Record excerpts |
=-=-=
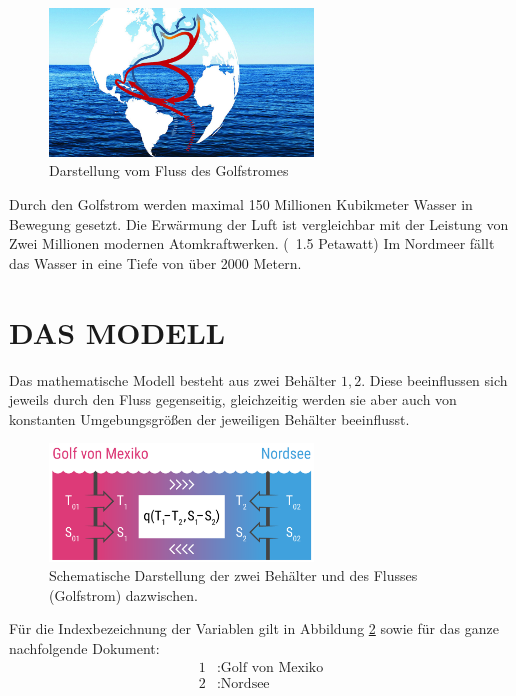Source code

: \documentclass[a4paper,twoside]{article}
\begin{document}
	\begin{figure}[!h]
  		\centering
 		\includegraphics[width=7cm]{../Diagramme/Golfstrom.jpg}
  		\caption{Darstellung vom Fluss des Golfstromes}
  		\label{fig:modell}
	\end{figure}

Durch den Golfstrom werden maximal 150 Millionen Kubikmeter Wasser in Bewegung gesetzt. 
Die Erwärmung der Luft ist vergleichbar mit der Leistung von Zwei Millionen modernen Atomkraftwerken. (~1.5 Petawatt)
Im Nordmeer fällt das Wasser in eine Tiefe von über 2000 Metern.
 
	

	
	\section{\uppercase{Das Modell}}\label{sec:Modell}
	
	
	\noindent Das mathematische Modell besteht aus zwei Behälter \(1,2\). Diese beeinflussen sich jeweils durch den Fluss gegenseitig, gleichzeitig werden sie aber auch von konstanten Umgebungsgrößen der jeweiligen Behälter beeinflusst.
	
	\begin{figure}[!h]
  		\centering
 		\includegraphics[width=7cm]{../Diagramme/skizze_modell.png}
  		\caption{Schematische Darstellung der zwei Behälter und des Flusses (Golfstrom) dazwischen.}
  		\label{fig:modell}
	\end{figure}
	
	Für die Indexbezeichnung der Variablen gilt in Abbildung \ref{fig:modell} sowie für das ganze nachfolgende Dokument:
	\begin{align*}
		1 &: \textrm{Golf von Mexiko} \\
		2 &: \textrm{Nordsee}
	\end{align*}
\end{document}
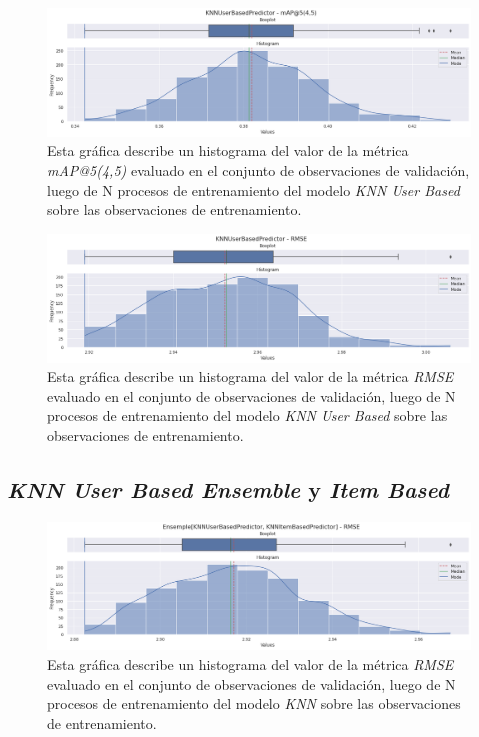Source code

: \documentclass[11pt,a4paper,twoside]{thesis}
\begin{document}
\begin{figure}[!htb]
	\centering
	\includegraphics[width=15cm]{./images/metrics-knn-user-based-mapk.png}
	\caption{Esta gráfica describe un histograma del valor de la métrica \textit{mAP@5(4,5)} evaluado en el conjunto de observaciones de validación, luego de N procesos de entrenamiento del modelo \textit{KNN User Based} sobre las observaciones de entrenamiento.}
\end{figure}

\begin{figure}[!htb]
	\centering
	\includegraphics[width=15cm]{./images/metrics-knn-user-based-RMSE.png}
	\caption{Esta gráfica describe un histograma del valor de la métrica \textit{RMSE} evaluado en el conjunto de observaciones de validación, luego de N procesos de entrenamiento del modelo \textit{KNN User Based} sobre las observaciones de entrenamiento.}
\end{figure}

\clearpage

\subsection{\textit{KNN User Based Ensemble} y \textit{Item Based}}

\begin{figure}[!htb]
	\centering
	\includegraphics[width=15cm]{./images/metrics-knn-ensemple-RMSE.png}
	\caption{Esta gráfica describe un histograma del valor de la métrica \textit{RMSE} evaluado en el conjunto de observaciones de validación, luego de N procesos de entrenamiento del modelo \textit{KNN} sobre las observaciones de entrenamiento.}
\end{figure}
\end{document}
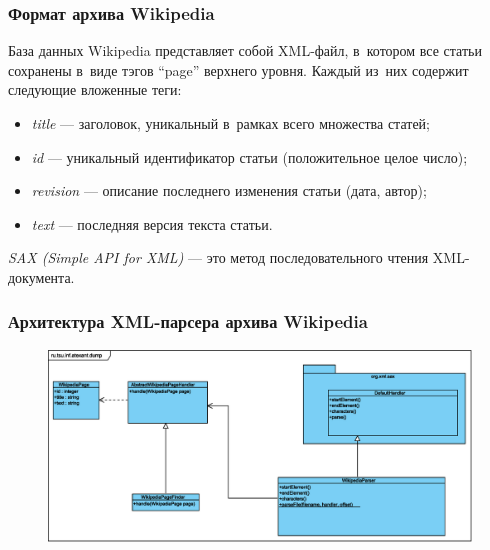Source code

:\documentclass{beamer}
\begin{document}
\begin{frame}
\frametitle{Формат архива Wikipedia}

База данных Wikipedia представляет собой XML-файл, в~котором
все статьи сохранены в~виде тэгов ``page'' верхнего уровня. 
Каждый из~них содержит следующие вложенные теги:

\begin{itemize}
\item{{\it title} --- заголовок, уникальный в~рамках всего множества статей;}
\item{{\it id} --- уникальный идентификатор статьи (положительное целое число);}
\item{{\it revision} --- описание последнего изменения статьи (дата, автор);}
\item{{\it text} --- последняя версия текста статьи.}
\end{itemize}

\vspace{0.3cm}
{\it SAX (Simple API for XML)} --- 
это метод последовательного чтения XML-документа.

\end{frame}

\begin{frame}
\frametitle{Архитектура XML-парсера архива Wikipedia}
\begin{figure}
\begin{center}
\includegraphics[scale=0.39]{../eps/ru.tsu.inf.atexant.dump.eps}
\end{center}
\end{figure}
\end{frame}
\end{document}
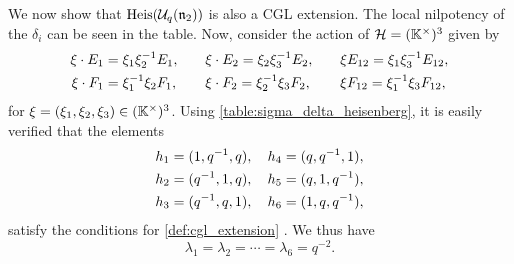 \begin{example}
	We now show that $\operatorname{Heis}(\mathcal{U}_q(\mathfrak{n}_2))$ is also a CGL extension. The local nilpotency
	of the $\delta_i$ can be seen in the table. Now, consider the action of $\mathcal{H} =
		(\mathbb{K}^\times)^3$ given by
	\begin{align*}
		\xi \cdot E_1 & = \xi_1\xi_2^{-1} E_1, \quad &  & \xi \cdot E_2 = \xi_2\xi_3^{-1} E_2, \quad &  & \xi E_{12} = \xi_1 \xi_3^{-1} E_{12}, \\
		\xi \cdot F_1 & = \xi_1^{-1}\xi_2F_1, \quad  &  & \xi \cdot F_2 = \xi_2^{-1}\xi_3 F_2, \quad  &  & \xi F_{12} = \xi_1^{-1} \xi_3 F_{12},
	\end{align*}
	for $\xi = (\xi_1, \xi_2, \xi_3) \in (\mathbb{K}^\times)^3$. Using
	\cref{table:sigma_delta_heisenberg}, it is easily verified that the elements
	\begin{align*}
		h_1 & = (1, q^{-1}, q), \quad h_4 = (q, q^{-1}, 1), \\
		h_2 & = (q^{-1},1, q), \quad h_5 = (q,1, q^{-1}),   \\
		h_3 & = (q^{-1}, q, 1), \quad h_6 = (1, q, q^{-1}),
	\end{align*}
	satisfy the conditions for \cref{def:cgl_extension} . We
	thus have
	\begin{equation}\label{eq:heisenberg_lambda_k}
		\lambda_1 = \lambda_2 = \cdots = \lambda_6 = q^{-2}.
	\end{equation}
\end{example}

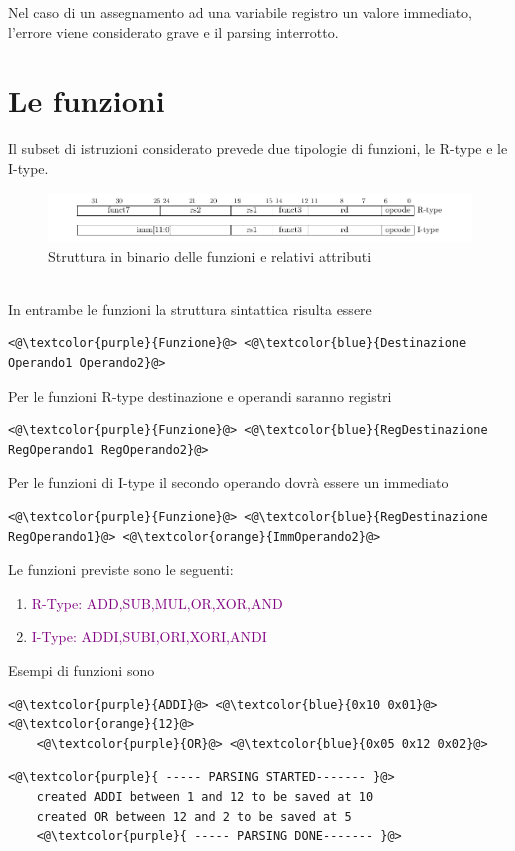 Nel caso di un assegnamento ad una variabile registro un valore immediato, l'errore viene considerato grave e il parsing interrotto.



\newpage
\section{Le funzioni}
Il subset di istruzioni considerato prevede due tipologie di funzioni, le R-type e le I-type.
\begin{figure}[h]
    \centering
    \includegraphics[scale=0.5]{functionTypes.png}
    \caption{Struttura in binario delle funzioni e relativi attributi}
    \label{fig:err1}
\end{figure}
\\
In entrambe le funzioni la struttura sintattica risulta essere
\begin{lstlisting}[numbers=none]
    <@\textcolor{purple}{Funzione}@> <@\textcolor{blue}{Destinazione Operando1 Operando2}@>
\end{lstlisting}
Per le funzioni R-type destinazione e operandi saranno registri
\begin{lstlisting}[numbers=none]
    <@\textcolor{purple}{Funzione}@> <@\textcolor{blue}{RegDestinazione RegOperando1 RegOperando2}@>
\end{lstlisting}
Per le funzioni di I-type il secondo operando dovrà essere un immediato
\begin{lstlisting}[numbers=none]
    <@\textcolor{purple}{Funzione}@> <@\textcolor{blue}{RegDestinazione RegOperando1}@> <@\textcolor{orange}{ImmOperando2}@>
\end{lstlisting}

Le funzioni previste sono le seguenti: 
\begin{enumerate}
    \item \textcolor{purple}{R-Type: ADD,SUB,MUL,OR,XOR,AND}
    \item \textcolor{purple}{I-Type: ADDI,SUBI,ORI,XORI,ANDI}
\end{enumerate}
Esempi di funzioni sono 
\begin{lstlisting}[caption=input]
    <@\textcolor{purple}{ADDI}@> <@\textcolor{blue}{0x10 0x01}@> <@\textcolor{orange}{12}@>
    <@\textcolor{purple}{OR}@> <@\textcolor{blue}{0x05 0x12 0x02}@>
\end{lstlisting}
\begin{lstlisting}[caption=output]
    <@\textcolor{purple}{ ----- PARSING STARTED------- }@>
    created ADDI between 1 and 12 to be saved at 10
    created OR between 12 and 2 to be saved at 5
    <@\textcolor{purple}{ ----- PARSING DONE------- }@>
\end{lstlisting}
=-=-=
Please copy the data above exactly; the pictures do not belong in the copy.

Result of the task |
Source code

: \documentclass[a4paper,twoside]{article}
\begin{document}
	\begin{figure}[!h]
  		\centering
 		\includegraphics[width=7cm]{../Diagramme/Golfstrom.jpg}
  		\caption{Darstellung vom Fluss des Golfstromes}
  		\label{fig:modell}
	\end{figure}

Durch den Golfstrom werden maximal 150 Millionen Kubikmeter Wasser in Bewegung gesetzt. 
Die Erwärmung der Luft ist vergleichbar mit der Leistung von Zwei Millionen modernen Atomkraftwerken. (~1.5 Petawatt)
Im Nordmeer fällt das Wasser in eine Tiefe von über 2000 Metern.
 
	

	
	\section{\uppercase{Das Modell}}\label{sec:Modell}
	
	
	\noindent Das mathematische Modell besteht aus zwei Behälter \(1,2\). Diese beeinflussen sich jeweils durch den Fluss gegenseitig, gleichzeitig werden sie aber auch von konstanten Umgebungsgrößen der jeweiligen Behälter beeinflusst.
	
	\begin{figure}[!h]
  		\centering
 		\includegraphics[width=7cm]{../Diagramme/skizze_modell.png}
  		\caption{Schematische Darstellung der zwei Behälter und des Flusses (Golfstrom) dazwischen.}
  		\label{fig:modell}
	\end{figure}
	
	Für die Indexbezeichnung der Variablen gilt in Abbildung \ref{fig:modell} sowie für das ganze nachfolgende Dokument:
	\begin{align*}
		1 &: \textrm{Golf von Mexiko} \\
		2 &: \textrm{Nordsee}
	\end{align*}
\end{document}
Source code

: \documentclass[11pt,a4paper,twoside]{thesis}
\begin{document}
\begin{figure}[!htb]
	\centering
	\includegraphics[width=15cm]{./images/metrics-knn-user-based-mapk.png}
	\caption{Esta gráfica describe un histograma del valor de la métrica \textit{mAP@5(4,5)} evaluado en el conjunto de observaciones de validación, luego de N procesos de entrenamiento del modelo \textit{KNN User Based} sobre las observaciones de entrenamiento.}
\end{figure}

\begin{figure}[!htb]
	\centering
	\includegraphics[width=15cm]{./images/metrics-knn-user-based-RMSE.png}
	\caption{Esta gráfica describe un histograma del valor de la métrica \textit{RMSE} evaluado en el conjunto de observaciones de validación, luego de N procesos de entrenamiento del modelo \textit{KNN User Based} sobre las observaciones de entrenamiento.}
\end{figure}

\clearpage

\subsection{\textit{KNN User Based Ensemble} y \textit{Item Based}}

\begin{figure}[!htb]
	\centering
	\includegraphics[width=15cm]{./images/metrics-knn-ensemple-RMSE.png}
	\caption{Esta gráfica describe un histograma del valor de la métrica \textit{RMSE} evaluado en el conjunto de observaciones de validación, luego de N procesos de entrenamiento del modelo \textit{KNN} sobre las observaciones de entrenamiento.}
\end{figure}
\end{document}
Source code

:\documentclass{beamer}
\begin{document}
\begin{frame}
\frametitle{Формат архива Wikipedia}

База данных Wikipedia представляет собой XML-файл, в~котором
все статьи сохранены в~виде тэгов ``page'' верхнего уровня. 
Каждый из~них содержит следующие вложенные теги:

\begin{itemize}
\item{{\it title} --- заголовок, уникальный в~рамках всего множества статей;}
\item{{\it id} --- уникальный идентификатор статьи (положительное целое число);}
\item{{\it revision} --- описание последнего изменения статьи (дата, автор);}
\item{{\it text} --- последняя версия текста статьи.}
\end{itemize}

\vspace{0.3cm}
{\it SAX (Simple API for XML)} --- 
это метод последовательного чтения XML-документа.

\end{frame}

\begin{frame}
\frametitle{Архитектура XML-парсера архива Wikipedia}
\begin{figure}
\begin{center}
\includegraphics[scale=0.39]{../eps/ru.tsu.inf.atexant.dump.eps}
\end{center}
\end{figure}
\end{frame}
\end{document}
 \begin{example}
	We now show that $\operatorname{Heis}(\mathcal{U}_q(\mathfrak{n}_2))$ is also a CGL extension. The local nilpotency
	of the $\delta_i$ can be seen in the table. Now, consider the action of $\mathcal{H} =
		(\mathbb{K}^\times)^3$ given by
	\begin{align*}
		\xi \cdot E_1 & = \xi_1\xi_2^{-1} E_1, \quad &  & \xi \cdot E_2 = \xi_2\xi_3^{-1} E_2, \quad &  & \xi E_{12} = \xi_1 \xi_3^{-1} E_{12}, \\
		\xi \cdot F_1 & = \xi_1^{-1}\xi_2F_1, \quad  &  & \xi \cdot F_2 = \xi_2^{-1}\xi_3 F_2, \quad  &  & \xi F_{12} = \xi_1^{-1} \xi_3 F_{12},
	\end{align*}
	for $\xi = (\xi_1, \xi_2, \xi_3) \in (\mathbb{K}^\times)^3$. Using
	\cref{table:sigma_delta_heisenberg}, it is easily verified that the elements
	\begin{align*}
		h_1 & = (1, q^{-1}, q), \quad h_4 = (q, q^{-1}, 1), \\
		h_2 & = (q^{-1},1, q), \quad h_5 = (q,1, q^{-1}),   \\
		h_3 & = (q^{-1}, q, 1), \quad h_6 = (1, q, q^{-1}),
	\end{align*}
	satisfy the conditions for \cref{def:cgl_extension} . We
	thus have
	\begin{equation}\label{eq:heisenberg_lambda_k}
		\lambda_1 = \lambda_2 = \cdots = \lambda_6 = q^{-2}.
	\end{equation}
\end{example}

 Nel caso di un assegnamento ad una variabile registro un valore immediato, l'errore viene considerato grave e il parsing interrotto.



\newpage
\section{Le funzioni}
Il subset di istruzioni considerato prevede due tipologie di funzioni, le R-type e le I-type.
\begin{figure}[h]
    \centering
    \includegraphics[scale=0.5]{functionTypes.png}
    \caption{Struttura in binario delle funzioni e relativi attributi}
    \label{fig:err1}
\end{figure}
\\
In entrambe le funzioni la struttura sintattica risulta essere
\begin{lstlisting}[numbers=none]
    <@\textcolor{purple}{Funzione}@> <@\textcolor{blue}{Destinazione Operando1 Operando2}@>
\end{lstlisting}
Per le funzioni R-type destinazione e operandi saranno registri
\begin{lstlisting}[numbers=none]
    <@\textcolor{purple}{Funzione}@> <@\textcolor{blue}{RegDestinazione RegOperando1 RegOperando2}@>
\end{lstlisting}
Per le funzioni di I-type il secondo operando dovrà essere un immediato
\begin{lstlisting}[numbers=none]
    <@\textcolor{purple}{Funzione}@> <@\textcolor{blue}{RegDestinazione RegOperando1}@> <@\textcolor{orange}{ImmOperando2}@>
\end{lstlisting}

Le funzioni previste sono le seguenti: 
\begin{enumerate}
    \item \textcolor{purple}{R-Type: ADD,SUB,MUL,OR,XOR,AND}
    \item \textcolor{purple}{I-Type: ADDI,SUBI,ORI,XORI,ANDI}
\end{enumerate}
Esempi di funzioni sono 
\begin{lstlisting}[caption=input]
    <@\textcolor{purple}{ADDI}@> <@\textcolor{blue}{0x10 0x01}@> <@\textcolor{orange}{12}@>
    <@\textcolor{purple}{OR}@> <@\textcolor{blue}{0x05 0x12 0x02}@>
\end{lstlisting}
\begin{lstlisting}[caption=output]
    <@\textcolor{purple}{ ----- PARSING STARTED------- }@>
    created ADDI between 1 and 12 to be saved at 10
    created OR between 12 and 2 to be saved at 5
    <@\textcolor{purple}{ ----- PARSING DONE------- }@>
\end{lstlisting}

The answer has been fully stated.